Stored data:
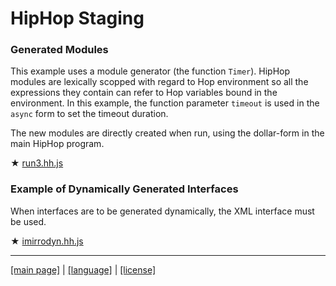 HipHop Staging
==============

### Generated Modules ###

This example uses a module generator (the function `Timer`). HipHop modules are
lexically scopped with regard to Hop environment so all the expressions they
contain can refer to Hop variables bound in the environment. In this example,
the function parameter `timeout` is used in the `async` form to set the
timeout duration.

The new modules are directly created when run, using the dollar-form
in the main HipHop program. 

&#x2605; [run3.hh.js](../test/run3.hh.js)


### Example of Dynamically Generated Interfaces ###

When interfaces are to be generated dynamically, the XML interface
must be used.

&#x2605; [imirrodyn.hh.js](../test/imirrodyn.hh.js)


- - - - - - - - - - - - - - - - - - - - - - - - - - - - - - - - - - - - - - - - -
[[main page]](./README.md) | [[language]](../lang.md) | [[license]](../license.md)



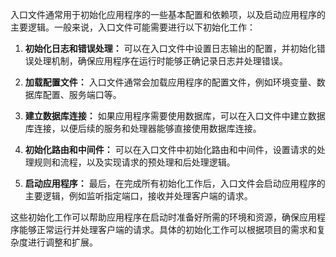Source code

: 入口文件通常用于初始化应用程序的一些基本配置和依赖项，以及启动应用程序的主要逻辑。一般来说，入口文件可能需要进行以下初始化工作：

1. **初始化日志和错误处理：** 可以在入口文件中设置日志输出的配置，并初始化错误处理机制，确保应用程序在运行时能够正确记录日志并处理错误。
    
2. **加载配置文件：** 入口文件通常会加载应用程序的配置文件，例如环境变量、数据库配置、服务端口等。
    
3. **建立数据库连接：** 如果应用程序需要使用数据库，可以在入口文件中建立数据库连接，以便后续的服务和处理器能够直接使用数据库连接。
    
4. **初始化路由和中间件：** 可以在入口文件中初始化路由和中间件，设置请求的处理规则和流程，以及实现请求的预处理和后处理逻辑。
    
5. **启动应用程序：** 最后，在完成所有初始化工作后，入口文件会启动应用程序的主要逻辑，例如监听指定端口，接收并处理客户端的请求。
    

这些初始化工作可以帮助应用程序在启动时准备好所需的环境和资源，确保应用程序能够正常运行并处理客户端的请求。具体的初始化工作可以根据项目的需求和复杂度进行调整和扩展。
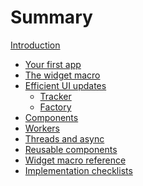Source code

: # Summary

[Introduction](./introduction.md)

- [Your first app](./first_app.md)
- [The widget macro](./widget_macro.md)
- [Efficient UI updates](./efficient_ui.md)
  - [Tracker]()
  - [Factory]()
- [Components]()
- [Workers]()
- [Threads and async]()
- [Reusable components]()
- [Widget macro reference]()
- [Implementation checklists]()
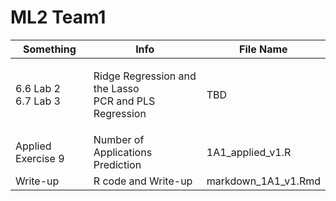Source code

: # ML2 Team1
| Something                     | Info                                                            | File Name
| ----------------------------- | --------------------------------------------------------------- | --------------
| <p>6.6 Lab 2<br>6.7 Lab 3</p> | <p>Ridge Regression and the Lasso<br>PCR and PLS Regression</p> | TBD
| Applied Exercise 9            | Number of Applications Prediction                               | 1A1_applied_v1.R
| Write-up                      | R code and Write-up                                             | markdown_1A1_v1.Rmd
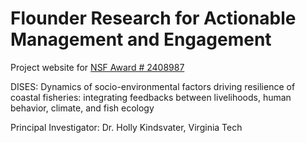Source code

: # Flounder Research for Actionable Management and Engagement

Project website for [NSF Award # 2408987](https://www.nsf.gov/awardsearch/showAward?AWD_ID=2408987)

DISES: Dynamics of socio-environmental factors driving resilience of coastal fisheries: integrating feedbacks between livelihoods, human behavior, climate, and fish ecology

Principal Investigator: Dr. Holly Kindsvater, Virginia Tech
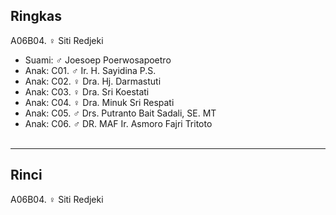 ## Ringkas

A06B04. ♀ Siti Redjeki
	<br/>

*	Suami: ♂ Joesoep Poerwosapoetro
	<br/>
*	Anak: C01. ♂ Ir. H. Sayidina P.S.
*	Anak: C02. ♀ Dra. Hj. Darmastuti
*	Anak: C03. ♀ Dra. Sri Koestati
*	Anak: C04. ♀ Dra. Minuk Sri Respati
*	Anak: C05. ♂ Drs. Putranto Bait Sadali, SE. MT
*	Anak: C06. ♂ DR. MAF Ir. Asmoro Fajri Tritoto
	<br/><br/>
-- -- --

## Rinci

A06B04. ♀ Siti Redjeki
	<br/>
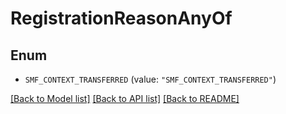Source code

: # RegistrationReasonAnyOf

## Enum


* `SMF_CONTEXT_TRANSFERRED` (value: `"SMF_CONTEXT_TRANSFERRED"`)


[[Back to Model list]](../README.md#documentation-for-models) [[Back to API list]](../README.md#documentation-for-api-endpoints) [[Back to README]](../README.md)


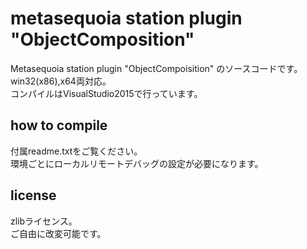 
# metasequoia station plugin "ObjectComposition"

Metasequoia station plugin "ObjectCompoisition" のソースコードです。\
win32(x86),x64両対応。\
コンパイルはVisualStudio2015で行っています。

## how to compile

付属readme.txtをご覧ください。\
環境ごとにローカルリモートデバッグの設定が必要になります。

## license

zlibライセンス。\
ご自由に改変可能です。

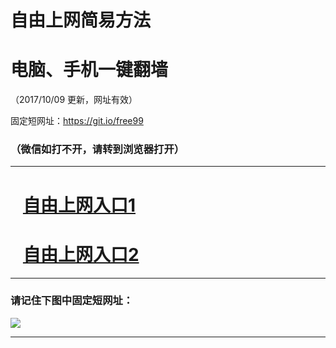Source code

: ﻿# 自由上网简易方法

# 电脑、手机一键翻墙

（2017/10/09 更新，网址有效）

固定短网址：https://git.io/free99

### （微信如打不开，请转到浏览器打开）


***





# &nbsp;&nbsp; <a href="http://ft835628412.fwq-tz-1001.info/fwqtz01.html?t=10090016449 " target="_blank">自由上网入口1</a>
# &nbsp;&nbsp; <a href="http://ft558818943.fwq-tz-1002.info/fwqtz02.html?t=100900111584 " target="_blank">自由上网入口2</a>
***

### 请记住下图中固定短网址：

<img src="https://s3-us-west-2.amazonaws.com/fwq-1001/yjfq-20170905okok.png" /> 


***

## WHAT THIS TASK INVOLVES
Find all lines in the records that hold the word "timeout". Copy them.

## EXERCISE SOLUTION
the function parameter `timeout` is used in the `async` form to set the
timeout duration.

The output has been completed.